Se armó la de San Quintín (2 page)

Los granadinos pensaban que era un chiste, pero lo cierto es que lo único que hizo Juan II fue cambiar un rey nazarita por otro, recoger sus buenos cuartos del nuevo soberano por haberlo sentado en el trono y largarse con viento fresco. Teorías políticas para explicar por qué no remató la faena hay varias: que tenía guerras pendientes contra Aragón, que los nobles castellanos presionaron para abandonar, que faltaban provisiones…

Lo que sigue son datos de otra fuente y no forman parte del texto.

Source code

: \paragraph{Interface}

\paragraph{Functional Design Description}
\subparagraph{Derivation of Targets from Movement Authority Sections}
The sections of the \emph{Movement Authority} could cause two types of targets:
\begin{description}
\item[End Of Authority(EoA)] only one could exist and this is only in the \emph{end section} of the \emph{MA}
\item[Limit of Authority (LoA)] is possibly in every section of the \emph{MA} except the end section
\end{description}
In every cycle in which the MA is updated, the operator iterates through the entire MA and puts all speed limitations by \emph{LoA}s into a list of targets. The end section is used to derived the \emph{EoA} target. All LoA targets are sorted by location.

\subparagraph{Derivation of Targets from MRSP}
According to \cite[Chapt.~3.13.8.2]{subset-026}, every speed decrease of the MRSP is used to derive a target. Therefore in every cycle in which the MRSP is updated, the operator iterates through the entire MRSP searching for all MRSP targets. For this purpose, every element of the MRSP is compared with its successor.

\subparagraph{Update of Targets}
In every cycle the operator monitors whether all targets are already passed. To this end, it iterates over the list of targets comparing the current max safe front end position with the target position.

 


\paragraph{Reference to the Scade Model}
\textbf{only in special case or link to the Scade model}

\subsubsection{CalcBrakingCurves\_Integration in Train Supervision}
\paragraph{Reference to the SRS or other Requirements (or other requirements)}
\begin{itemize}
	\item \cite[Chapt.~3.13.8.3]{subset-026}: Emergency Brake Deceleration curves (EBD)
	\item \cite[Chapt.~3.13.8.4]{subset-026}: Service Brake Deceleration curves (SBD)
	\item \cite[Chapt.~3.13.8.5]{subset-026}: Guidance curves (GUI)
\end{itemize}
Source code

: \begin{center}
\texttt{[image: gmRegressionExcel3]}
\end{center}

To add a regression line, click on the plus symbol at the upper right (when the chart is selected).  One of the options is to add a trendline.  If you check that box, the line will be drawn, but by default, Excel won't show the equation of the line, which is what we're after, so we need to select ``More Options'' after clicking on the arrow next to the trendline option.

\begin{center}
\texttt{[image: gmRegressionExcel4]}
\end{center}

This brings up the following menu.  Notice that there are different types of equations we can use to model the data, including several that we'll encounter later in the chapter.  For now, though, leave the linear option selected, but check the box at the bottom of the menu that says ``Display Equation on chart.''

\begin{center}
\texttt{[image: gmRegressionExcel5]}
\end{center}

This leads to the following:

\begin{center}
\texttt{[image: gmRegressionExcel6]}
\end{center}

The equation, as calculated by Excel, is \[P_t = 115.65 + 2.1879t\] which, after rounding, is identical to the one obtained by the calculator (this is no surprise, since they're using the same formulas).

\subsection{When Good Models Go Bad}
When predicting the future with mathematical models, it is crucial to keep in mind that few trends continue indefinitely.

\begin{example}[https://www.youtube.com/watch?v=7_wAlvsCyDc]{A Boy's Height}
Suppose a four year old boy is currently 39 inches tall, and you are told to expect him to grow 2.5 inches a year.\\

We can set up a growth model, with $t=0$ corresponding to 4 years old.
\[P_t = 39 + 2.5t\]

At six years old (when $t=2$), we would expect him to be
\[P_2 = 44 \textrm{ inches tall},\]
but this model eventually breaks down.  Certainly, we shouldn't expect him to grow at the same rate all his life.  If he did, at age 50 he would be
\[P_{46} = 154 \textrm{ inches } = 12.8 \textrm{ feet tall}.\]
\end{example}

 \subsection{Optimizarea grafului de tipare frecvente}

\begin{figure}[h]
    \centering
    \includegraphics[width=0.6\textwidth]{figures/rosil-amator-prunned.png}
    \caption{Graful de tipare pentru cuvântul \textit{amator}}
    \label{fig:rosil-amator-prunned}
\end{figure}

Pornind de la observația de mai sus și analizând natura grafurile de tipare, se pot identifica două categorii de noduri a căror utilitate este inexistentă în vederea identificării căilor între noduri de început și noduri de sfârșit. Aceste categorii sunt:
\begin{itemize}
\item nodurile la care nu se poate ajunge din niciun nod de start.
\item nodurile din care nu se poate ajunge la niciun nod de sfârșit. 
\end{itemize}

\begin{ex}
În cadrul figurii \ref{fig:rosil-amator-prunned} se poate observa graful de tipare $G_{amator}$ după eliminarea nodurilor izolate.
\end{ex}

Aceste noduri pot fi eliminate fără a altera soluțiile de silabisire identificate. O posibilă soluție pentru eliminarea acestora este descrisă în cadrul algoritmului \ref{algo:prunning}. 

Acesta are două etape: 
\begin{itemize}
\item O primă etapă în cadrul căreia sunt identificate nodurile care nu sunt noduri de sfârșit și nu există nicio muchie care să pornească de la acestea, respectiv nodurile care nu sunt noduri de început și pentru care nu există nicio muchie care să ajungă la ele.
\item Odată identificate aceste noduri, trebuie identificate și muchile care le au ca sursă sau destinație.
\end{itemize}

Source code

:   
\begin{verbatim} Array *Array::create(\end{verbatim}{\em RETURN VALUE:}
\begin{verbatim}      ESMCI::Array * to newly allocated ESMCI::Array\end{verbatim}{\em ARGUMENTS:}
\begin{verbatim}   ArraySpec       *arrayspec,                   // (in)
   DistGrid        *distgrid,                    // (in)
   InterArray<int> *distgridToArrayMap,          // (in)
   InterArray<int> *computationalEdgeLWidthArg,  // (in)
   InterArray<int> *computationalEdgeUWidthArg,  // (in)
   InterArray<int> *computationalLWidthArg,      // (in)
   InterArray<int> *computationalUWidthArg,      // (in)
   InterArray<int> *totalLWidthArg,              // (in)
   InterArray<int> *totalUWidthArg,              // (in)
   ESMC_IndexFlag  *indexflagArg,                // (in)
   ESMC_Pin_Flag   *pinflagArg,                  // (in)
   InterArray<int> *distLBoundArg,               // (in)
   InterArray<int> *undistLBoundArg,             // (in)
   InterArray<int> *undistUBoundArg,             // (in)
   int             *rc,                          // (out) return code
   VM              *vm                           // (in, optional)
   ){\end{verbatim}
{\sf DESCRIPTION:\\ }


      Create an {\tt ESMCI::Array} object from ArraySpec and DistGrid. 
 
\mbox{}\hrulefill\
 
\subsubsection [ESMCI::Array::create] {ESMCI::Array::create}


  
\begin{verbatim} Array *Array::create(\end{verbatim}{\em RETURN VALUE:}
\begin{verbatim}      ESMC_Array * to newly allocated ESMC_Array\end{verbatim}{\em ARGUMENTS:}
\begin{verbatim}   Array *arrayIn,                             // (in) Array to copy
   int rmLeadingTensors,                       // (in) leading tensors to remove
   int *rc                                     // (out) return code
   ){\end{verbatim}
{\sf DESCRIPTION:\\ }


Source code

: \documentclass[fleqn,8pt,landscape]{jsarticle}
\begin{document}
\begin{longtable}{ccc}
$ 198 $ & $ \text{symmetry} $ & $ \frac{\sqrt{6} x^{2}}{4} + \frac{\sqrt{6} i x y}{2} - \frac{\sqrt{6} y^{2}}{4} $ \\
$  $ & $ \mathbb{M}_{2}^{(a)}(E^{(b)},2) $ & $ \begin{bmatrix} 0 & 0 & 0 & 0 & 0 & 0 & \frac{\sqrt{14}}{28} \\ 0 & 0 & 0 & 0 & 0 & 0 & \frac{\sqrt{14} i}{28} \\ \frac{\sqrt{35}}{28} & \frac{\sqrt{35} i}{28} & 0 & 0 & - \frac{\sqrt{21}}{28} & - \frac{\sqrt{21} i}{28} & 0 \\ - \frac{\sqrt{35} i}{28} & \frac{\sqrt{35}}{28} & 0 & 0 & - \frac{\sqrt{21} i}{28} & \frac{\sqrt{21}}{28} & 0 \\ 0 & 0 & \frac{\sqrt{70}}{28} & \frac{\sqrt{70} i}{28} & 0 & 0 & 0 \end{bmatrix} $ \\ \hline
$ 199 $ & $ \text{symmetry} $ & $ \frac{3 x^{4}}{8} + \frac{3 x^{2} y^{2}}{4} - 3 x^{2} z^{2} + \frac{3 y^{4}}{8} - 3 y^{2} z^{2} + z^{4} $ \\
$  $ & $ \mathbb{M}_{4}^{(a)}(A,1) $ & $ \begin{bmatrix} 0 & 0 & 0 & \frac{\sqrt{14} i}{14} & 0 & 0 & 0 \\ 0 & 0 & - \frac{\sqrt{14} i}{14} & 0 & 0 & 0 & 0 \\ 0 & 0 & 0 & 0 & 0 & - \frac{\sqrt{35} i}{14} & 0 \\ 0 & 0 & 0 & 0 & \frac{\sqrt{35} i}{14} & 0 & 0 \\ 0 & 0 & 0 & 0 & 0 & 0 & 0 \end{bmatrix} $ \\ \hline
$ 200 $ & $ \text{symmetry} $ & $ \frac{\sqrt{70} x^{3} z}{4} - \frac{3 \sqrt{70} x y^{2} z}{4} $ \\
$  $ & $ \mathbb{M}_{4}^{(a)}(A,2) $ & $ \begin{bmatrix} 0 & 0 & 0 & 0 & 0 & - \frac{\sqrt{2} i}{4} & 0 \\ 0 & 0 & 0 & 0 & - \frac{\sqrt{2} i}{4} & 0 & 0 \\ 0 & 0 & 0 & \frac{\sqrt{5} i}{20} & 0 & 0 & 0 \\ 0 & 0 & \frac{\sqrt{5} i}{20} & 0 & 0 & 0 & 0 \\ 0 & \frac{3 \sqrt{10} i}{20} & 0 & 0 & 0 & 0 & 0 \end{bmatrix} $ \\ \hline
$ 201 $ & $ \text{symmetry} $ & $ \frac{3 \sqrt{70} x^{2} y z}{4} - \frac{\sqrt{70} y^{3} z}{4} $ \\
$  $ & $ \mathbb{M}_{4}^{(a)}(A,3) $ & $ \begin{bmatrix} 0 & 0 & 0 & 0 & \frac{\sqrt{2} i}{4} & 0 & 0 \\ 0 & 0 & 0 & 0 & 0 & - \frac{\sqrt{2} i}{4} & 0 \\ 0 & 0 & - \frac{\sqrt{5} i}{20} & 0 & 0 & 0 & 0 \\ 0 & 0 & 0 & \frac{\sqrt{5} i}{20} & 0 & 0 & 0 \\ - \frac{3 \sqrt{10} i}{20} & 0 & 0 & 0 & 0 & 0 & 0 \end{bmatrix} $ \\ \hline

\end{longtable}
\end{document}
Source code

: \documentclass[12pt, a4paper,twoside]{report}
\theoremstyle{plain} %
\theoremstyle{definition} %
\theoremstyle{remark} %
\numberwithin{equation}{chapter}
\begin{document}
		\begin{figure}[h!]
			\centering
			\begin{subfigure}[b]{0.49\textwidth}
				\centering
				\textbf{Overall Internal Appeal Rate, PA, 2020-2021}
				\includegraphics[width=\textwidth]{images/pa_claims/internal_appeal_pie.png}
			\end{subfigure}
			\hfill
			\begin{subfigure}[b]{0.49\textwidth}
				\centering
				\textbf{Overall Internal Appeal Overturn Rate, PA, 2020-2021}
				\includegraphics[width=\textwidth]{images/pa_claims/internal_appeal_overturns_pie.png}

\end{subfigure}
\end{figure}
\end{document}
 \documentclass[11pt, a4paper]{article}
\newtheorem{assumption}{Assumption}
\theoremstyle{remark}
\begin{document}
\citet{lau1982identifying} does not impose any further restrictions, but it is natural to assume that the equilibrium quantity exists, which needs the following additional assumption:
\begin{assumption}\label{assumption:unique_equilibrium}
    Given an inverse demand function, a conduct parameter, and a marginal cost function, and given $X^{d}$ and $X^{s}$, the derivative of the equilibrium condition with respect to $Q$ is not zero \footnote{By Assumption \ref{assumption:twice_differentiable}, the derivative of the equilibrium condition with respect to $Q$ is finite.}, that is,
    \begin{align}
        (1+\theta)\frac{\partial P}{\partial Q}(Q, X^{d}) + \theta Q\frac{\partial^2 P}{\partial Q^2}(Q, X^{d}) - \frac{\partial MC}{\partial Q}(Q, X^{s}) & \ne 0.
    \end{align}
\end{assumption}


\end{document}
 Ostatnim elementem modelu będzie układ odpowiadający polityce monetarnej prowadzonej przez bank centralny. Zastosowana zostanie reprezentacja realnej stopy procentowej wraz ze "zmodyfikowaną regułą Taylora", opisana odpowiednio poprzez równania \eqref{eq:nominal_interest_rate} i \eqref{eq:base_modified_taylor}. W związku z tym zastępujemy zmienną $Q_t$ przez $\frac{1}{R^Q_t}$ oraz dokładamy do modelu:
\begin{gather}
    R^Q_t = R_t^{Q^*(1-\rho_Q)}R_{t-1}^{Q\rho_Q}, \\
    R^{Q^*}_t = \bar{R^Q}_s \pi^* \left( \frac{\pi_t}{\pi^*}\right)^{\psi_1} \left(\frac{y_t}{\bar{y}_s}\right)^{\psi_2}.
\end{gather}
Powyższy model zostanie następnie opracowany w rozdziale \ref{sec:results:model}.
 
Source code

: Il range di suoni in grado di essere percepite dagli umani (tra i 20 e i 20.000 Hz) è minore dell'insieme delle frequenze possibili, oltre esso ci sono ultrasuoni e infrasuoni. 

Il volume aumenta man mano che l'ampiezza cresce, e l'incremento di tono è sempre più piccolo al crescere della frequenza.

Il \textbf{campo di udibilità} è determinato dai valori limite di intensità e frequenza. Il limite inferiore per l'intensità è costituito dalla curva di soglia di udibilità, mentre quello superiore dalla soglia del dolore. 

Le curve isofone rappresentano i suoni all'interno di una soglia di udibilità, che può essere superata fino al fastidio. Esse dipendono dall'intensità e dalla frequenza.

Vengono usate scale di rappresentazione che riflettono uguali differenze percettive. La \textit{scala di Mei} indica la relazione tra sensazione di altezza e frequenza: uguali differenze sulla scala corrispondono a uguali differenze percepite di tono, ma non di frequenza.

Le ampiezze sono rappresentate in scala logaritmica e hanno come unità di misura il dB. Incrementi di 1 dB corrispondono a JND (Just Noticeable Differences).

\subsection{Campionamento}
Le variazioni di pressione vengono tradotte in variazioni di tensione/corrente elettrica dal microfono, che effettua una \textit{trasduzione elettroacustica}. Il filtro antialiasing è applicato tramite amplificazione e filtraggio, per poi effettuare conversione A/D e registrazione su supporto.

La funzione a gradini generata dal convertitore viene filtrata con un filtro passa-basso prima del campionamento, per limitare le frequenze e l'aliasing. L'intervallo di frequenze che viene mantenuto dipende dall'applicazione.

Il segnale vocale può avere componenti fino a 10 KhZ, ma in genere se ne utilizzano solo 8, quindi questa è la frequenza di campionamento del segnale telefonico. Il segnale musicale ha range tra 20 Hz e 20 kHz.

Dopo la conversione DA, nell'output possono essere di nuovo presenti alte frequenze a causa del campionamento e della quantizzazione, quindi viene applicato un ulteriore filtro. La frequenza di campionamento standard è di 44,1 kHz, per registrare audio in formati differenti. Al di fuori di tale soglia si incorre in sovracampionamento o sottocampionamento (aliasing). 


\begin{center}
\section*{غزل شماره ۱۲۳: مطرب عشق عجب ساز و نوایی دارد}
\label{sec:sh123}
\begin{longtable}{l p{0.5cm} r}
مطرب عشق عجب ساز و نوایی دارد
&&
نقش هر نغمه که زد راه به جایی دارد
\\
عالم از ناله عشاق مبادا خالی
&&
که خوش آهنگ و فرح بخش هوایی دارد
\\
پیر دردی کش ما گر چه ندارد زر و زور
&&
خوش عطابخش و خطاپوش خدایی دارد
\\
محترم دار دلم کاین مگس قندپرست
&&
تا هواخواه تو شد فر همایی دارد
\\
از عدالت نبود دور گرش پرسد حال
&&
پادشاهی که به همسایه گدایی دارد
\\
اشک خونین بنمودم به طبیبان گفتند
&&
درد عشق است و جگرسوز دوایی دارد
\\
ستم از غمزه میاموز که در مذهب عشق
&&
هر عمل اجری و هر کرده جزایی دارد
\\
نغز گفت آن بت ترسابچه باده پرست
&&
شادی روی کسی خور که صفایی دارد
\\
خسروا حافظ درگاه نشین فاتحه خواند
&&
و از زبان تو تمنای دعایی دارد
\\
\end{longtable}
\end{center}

Pero hay otra hipótesis más reciente y científica. El rey se fue por causas naturales, no políticas: por los terremotos. Según recogen crónicas de ambos bandos, en aquellos primeros días de julio la tierra tembló como nunca lo había hecho. De forma «terrible y continuada», se escribió aquellos días. Juan II pensó «a ver si esto va a ser un castigo divino por meterme con los moros», levantó el campamento y se fue a guerrear a tierras más estables.

Asalto a Maguncia

Allá va un episodio que, a simple vista, provoca decir: «Bah… qué interés puede tener un vulgar asalto a una vulgar ciudad». Pero no hay que fiarse, porque lo sucedido el 27 de octubre de 1462 fue la revolución. Esa noche, un príncipe cuyo nombre se nos olvidará de inmediato pero que se llamaba Alfonso II de Nassau, arzobispo para más señas, invadió la ciudad de Maguncia, que está, para situarnos, de la mitad para abajo de Alemania y cerquita de Francia. Aquello solo fue una bronca de las muchas que se dieron en el siglo XV, pero bendita bronca. Fue el detonante para la difusión de la imprenta en Europa.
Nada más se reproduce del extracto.